> **To do**
Please state how many lines of the data contain "IServiceCollection". The number by itself is enough.

> **Source data**
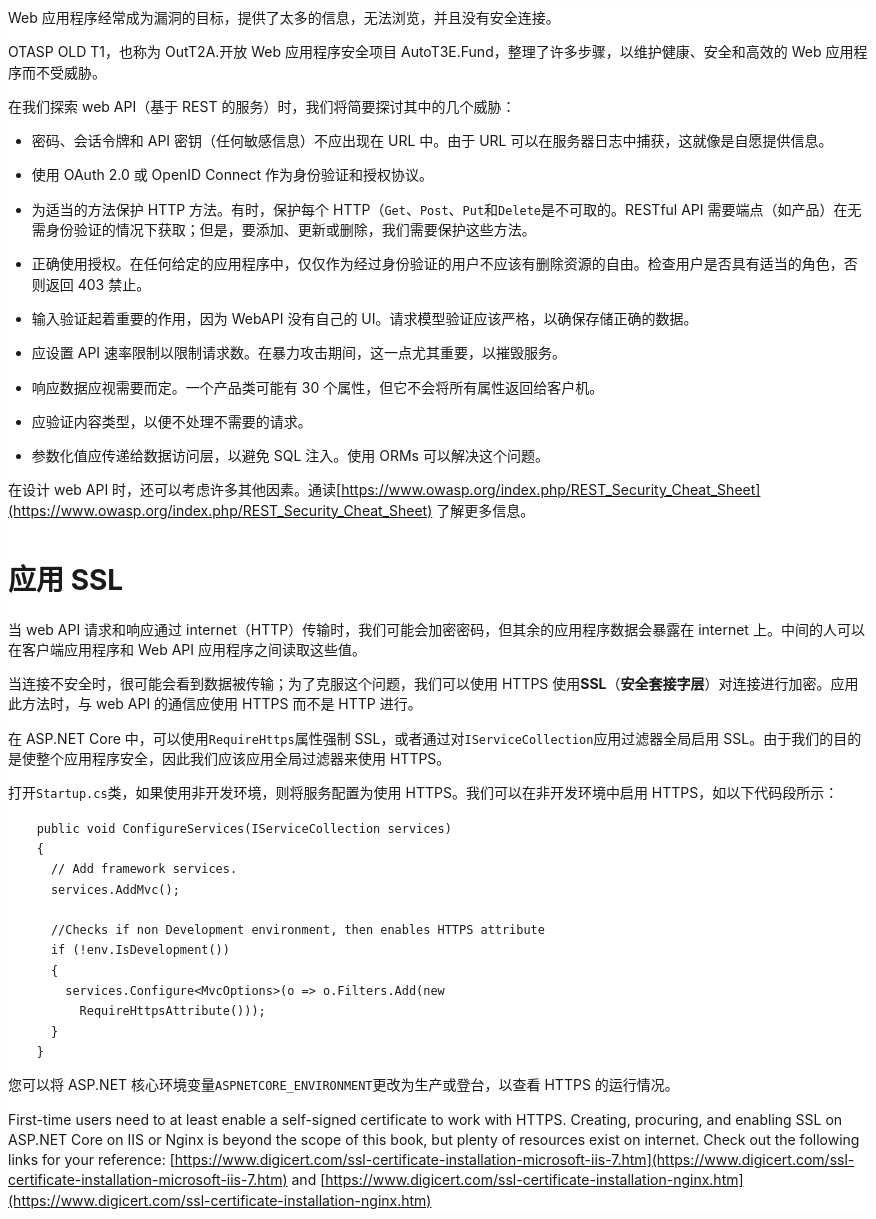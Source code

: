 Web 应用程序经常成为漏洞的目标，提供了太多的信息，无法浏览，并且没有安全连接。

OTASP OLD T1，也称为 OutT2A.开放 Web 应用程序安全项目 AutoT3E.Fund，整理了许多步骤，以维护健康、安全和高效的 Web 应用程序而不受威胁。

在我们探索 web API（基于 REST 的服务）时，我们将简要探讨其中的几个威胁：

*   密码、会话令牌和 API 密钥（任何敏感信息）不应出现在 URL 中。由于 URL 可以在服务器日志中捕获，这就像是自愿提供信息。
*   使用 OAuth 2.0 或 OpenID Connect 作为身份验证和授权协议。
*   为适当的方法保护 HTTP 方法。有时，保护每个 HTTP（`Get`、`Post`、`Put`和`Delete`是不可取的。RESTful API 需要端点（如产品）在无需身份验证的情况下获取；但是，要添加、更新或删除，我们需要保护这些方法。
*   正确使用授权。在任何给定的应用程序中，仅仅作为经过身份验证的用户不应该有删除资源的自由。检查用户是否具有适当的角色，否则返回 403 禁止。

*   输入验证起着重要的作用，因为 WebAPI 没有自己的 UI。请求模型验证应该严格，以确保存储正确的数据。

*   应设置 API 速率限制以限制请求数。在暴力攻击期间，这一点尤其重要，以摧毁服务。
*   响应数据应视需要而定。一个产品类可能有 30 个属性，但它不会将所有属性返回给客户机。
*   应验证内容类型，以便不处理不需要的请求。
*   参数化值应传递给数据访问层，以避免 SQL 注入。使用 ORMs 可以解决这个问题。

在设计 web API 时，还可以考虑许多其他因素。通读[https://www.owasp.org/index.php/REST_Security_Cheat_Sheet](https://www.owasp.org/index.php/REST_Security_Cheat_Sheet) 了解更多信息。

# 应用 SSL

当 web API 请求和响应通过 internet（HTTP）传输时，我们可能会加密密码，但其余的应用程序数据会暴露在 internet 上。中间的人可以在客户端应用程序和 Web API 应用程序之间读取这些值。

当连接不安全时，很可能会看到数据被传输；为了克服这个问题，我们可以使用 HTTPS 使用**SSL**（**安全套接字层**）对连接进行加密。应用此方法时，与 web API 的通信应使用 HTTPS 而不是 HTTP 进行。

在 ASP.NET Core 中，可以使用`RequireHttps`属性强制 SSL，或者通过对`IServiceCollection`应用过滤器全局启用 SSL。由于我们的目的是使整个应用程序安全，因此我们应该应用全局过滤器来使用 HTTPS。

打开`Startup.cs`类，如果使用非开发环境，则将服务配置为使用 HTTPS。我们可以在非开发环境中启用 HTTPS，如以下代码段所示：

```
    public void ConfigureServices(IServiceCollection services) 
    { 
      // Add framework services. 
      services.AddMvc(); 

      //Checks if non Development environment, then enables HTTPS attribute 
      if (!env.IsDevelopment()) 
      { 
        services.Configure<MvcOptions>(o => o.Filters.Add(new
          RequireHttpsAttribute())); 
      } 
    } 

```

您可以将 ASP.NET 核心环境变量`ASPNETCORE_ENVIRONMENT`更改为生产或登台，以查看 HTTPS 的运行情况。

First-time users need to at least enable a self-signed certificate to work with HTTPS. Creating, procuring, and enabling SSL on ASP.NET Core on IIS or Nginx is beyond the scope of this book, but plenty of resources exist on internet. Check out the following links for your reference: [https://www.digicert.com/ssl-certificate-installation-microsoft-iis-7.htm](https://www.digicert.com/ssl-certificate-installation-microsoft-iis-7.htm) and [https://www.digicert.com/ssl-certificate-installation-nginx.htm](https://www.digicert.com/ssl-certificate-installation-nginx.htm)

* * *

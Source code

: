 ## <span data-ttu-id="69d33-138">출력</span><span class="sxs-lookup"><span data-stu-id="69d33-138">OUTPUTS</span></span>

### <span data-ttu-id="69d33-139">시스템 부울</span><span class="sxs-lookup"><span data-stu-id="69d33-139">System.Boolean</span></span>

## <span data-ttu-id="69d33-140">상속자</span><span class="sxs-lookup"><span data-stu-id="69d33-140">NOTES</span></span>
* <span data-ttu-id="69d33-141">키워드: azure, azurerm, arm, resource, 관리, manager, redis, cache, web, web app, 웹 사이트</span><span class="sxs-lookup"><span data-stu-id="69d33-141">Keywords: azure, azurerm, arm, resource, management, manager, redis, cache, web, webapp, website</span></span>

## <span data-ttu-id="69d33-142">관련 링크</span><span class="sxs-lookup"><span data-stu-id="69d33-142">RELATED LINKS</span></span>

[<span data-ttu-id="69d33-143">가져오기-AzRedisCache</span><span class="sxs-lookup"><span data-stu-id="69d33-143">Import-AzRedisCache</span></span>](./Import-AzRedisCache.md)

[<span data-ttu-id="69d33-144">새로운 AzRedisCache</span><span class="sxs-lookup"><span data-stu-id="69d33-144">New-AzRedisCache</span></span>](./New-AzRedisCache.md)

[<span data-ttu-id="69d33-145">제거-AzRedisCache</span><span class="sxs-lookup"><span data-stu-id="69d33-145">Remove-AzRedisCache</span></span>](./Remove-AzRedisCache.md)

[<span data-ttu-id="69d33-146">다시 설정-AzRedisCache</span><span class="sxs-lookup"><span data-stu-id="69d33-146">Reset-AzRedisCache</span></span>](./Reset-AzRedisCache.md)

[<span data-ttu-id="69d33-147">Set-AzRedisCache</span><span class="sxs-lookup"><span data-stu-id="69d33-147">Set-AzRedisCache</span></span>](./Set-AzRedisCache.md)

> **Task solution**
2